Although spread throughout the archipelago, the most significant religious architecture has been developed on Java. The island's long tradition of religious syncretism extended to architecture, which fostered styles of Hindu, Buddhist, Islamic, and to a smaller extent, Christian architecture that are uniquely Javanese in interpretation.

A number of often large and sophisticated religious structures, known as candi in Indonesian, remain in Java that were built during the peak of the great Hindu-Buddhist kingdoms between the 8th and 14th centuries. The earliest surviving Hindu temples in Java are at the Dieng Plateau. They are originally thought to have numbered as many as 400, although only 8 remain today. The Dieng structures were small and relatively plain, but architecture developed substantially and the second Kingdom of Mataram built the Prambanan complex near Yogyakarta, the largest and finest example of Hindu architecture in Java. The Buddhist monument Borobudur was built by the Sailendra Dynasty between 750 and 850 AD but was abandoned shortly after its completion following the decline Buddhism and a shift power to eastern Java. It contains a vast number of intricate carvings that tell a story as one moves through to the upper levels, metaphorically reaching enlightenment. With the decline of the Mataram Kingdom, eastern Java became the focus of religious architecture with an exuberant style reflecting Shaivism, Buddhism and Javanese influence; a fusion that was characteristic of religion throughout Java.

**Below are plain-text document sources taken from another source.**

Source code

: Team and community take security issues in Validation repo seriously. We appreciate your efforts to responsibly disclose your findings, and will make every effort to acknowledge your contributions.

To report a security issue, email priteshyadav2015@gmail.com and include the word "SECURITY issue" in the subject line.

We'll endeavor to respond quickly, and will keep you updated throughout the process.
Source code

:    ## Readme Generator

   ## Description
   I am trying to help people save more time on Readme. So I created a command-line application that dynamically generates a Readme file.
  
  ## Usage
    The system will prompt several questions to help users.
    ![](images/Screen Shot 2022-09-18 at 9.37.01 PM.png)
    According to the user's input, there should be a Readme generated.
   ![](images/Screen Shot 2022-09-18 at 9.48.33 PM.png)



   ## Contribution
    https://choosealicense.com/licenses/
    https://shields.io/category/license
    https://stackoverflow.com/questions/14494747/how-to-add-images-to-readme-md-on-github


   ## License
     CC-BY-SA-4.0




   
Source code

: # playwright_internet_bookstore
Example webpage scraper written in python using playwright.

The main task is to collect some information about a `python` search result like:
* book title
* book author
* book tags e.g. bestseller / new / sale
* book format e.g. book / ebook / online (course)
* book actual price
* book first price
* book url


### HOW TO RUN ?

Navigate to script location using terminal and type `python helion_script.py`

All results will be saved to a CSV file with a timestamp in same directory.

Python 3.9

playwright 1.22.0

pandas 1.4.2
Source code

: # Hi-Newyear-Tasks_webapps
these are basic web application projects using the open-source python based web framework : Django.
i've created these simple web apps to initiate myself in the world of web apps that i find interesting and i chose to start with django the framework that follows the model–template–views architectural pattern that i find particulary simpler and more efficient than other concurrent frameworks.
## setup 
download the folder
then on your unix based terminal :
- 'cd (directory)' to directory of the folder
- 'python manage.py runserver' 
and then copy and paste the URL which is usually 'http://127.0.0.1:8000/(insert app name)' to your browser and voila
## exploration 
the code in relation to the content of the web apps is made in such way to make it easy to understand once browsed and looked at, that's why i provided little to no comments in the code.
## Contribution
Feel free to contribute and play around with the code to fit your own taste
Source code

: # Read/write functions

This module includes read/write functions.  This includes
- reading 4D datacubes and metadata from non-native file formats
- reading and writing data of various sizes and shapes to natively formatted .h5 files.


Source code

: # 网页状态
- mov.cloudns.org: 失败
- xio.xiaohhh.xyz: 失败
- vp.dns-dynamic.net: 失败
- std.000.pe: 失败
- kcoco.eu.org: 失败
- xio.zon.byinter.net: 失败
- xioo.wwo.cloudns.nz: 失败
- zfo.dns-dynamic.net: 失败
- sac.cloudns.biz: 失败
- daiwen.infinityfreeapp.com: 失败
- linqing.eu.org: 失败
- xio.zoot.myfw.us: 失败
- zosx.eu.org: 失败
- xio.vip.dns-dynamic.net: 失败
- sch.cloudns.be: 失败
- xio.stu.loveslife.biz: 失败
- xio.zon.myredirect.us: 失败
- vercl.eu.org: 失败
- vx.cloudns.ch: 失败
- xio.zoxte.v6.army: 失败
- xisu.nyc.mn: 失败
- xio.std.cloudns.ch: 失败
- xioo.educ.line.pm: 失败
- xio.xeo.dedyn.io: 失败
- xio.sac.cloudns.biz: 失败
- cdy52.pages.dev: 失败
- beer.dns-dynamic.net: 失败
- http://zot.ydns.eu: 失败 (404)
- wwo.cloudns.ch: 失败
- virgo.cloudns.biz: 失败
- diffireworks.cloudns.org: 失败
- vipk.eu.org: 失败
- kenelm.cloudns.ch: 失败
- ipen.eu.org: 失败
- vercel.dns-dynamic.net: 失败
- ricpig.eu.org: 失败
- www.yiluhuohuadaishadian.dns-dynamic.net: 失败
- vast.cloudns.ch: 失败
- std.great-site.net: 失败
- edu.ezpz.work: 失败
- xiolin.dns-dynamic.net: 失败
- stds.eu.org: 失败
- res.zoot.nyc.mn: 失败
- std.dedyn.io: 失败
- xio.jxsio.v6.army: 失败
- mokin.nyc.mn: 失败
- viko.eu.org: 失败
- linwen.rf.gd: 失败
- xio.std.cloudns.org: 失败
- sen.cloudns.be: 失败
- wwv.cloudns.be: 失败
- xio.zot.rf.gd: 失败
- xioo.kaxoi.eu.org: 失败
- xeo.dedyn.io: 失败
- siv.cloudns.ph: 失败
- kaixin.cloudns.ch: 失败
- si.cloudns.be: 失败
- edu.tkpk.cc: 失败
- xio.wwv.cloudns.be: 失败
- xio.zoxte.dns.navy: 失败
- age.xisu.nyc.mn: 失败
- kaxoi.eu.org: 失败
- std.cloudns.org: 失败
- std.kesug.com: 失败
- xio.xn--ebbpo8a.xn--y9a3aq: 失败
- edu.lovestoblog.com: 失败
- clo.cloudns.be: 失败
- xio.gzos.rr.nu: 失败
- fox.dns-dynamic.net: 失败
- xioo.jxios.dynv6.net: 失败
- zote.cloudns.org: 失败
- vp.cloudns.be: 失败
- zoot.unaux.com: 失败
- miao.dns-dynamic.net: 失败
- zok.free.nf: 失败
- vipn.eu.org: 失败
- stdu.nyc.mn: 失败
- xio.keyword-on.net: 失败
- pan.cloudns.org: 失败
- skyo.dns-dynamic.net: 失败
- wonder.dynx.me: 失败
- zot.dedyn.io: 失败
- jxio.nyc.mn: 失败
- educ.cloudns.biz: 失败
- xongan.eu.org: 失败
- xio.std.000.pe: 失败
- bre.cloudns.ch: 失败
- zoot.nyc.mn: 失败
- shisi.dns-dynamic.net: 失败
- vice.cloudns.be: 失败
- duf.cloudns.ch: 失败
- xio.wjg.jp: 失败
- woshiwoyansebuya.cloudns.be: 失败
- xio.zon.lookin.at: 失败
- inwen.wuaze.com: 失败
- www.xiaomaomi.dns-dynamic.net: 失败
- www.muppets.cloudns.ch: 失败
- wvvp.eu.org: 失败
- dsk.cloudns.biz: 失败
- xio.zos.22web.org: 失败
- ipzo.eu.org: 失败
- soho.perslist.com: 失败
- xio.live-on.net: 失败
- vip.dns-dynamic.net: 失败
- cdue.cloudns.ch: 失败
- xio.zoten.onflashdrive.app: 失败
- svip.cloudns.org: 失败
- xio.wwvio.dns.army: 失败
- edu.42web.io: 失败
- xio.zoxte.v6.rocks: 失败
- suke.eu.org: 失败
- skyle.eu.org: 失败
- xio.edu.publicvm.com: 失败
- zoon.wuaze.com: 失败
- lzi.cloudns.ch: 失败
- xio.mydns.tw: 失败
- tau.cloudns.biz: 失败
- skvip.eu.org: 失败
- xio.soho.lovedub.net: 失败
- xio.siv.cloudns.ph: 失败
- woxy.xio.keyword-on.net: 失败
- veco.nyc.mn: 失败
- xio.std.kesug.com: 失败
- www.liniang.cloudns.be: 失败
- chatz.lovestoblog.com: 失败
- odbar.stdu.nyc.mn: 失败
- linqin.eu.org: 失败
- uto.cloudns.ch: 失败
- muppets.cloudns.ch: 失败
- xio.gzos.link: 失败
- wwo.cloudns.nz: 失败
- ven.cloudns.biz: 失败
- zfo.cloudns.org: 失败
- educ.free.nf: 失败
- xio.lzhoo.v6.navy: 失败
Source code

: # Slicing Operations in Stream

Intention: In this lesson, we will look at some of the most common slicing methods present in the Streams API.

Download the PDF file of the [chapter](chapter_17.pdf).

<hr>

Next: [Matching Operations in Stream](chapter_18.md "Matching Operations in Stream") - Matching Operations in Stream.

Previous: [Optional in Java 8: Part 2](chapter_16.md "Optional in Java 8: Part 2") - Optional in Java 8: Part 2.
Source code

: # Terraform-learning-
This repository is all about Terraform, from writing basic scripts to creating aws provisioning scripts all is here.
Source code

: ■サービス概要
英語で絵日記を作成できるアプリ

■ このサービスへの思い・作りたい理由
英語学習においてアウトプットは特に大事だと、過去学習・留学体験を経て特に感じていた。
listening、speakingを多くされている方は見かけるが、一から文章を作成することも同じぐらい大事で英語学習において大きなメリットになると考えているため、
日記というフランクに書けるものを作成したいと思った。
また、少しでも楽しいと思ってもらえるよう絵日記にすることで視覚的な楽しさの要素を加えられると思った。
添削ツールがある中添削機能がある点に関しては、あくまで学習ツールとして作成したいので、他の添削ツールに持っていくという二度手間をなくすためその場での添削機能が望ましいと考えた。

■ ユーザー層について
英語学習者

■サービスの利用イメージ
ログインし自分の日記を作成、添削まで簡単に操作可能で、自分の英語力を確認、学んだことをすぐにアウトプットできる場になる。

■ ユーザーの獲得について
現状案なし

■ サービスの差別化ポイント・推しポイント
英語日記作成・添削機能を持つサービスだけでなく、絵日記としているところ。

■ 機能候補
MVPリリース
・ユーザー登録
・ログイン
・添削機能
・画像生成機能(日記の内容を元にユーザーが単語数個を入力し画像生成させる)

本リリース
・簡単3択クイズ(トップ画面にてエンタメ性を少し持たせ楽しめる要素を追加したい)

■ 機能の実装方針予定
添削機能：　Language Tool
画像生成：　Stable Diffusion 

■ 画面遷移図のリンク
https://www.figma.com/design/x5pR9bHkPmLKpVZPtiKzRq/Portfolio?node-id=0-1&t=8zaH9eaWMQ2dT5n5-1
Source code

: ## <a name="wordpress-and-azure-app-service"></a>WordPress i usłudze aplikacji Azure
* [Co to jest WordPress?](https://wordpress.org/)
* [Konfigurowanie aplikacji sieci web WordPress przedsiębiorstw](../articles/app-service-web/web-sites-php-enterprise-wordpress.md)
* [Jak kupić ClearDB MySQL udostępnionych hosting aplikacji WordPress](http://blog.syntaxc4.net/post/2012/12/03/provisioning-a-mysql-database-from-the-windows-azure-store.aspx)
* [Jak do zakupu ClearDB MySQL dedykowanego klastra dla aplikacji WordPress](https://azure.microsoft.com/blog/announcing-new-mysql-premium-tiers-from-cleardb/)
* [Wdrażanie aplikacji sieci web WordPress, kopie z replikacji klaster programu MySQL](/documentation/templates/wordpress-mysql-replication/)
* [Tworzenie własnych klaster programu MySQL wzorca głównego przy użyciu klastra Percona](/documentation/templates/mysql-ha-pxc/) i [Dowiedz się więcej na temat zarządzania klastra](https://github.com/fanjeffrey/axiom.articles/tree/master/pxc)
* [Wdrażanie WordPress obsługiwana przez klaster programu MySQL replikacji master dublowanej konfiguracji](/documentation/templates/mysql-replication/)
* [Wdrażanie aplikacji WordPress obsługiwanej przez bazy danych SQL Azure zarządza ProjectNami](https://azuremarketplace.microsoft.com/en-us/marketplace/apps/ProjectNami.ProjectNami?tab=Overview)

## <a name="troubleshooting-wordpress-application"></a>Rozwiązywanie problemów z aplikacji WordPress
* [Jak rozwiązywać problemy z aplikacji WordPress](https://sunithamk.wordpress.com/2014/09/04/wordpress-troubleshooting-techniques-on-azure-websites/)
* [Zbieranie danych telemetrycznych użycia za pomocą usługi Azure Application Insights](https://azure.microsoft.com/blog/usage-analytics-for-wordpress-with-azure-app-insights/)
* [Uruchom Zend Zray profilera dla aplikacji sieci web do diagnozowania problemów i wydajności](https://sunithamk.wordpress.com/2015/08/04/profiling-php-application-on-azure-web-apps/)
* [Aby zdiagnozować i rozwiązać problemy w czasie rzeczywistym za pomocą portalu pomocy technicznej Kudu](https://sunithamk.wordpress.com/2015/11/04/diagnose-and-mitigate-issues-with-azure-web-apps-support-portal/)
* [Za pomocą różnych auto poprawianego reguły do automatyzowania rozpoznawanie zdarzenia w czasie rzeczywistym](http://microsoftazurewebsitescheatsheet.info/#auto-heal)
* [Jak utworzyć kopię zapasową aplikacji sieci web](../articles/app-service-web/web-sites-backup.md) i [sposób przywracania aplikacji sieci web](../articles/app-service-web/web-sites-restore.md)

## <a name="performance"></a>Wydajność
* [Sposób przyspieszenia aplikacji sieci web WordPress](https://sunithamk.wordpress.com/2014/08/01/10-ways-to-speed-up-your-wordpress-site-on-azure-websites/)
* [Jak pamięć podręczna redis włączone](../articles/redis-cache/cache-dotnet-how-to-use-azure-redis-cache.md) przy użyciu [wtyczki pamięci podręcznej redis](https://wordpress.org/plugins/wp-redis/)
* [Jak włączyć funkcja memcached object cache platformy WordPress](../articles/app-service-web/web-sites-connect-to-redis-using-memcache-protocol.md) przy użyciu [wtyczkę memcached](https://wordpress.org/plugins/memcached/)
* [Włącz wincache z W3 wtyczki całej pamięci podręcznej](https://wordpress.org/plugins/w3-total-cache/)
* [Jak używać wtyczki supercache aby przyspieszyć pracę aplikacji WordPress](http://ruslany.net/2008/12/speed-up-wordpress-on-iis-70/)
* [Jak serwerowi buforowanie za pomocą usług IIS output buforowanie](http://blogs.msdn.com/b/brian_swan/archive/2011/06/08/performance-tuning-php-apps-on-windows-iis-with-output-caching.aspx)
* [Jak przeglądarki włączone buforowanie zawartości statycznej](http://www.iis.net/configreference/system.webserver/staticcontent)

Although brick was used to some extent during Indonesia's classical era, it was the Majapahit builders who mastered it, using a mortar of vine sap and palm sugar. The temples of Majaphit have a strong geometrical quality with a sense of verticality achieved through the use of numerous horizontal lines often with an almost art-deco sense of streamlining and proportion. Majapahit influencess can be seen today in the enormous number of Hindu temples of varying sizes spread throughout Bali. Several significant temples can be found in every village, and shrines, even small temples found in most family homes. Although they have common elements with global Hindu styles, they are of a style largely unique to Bali and owe much to the Majapahit era.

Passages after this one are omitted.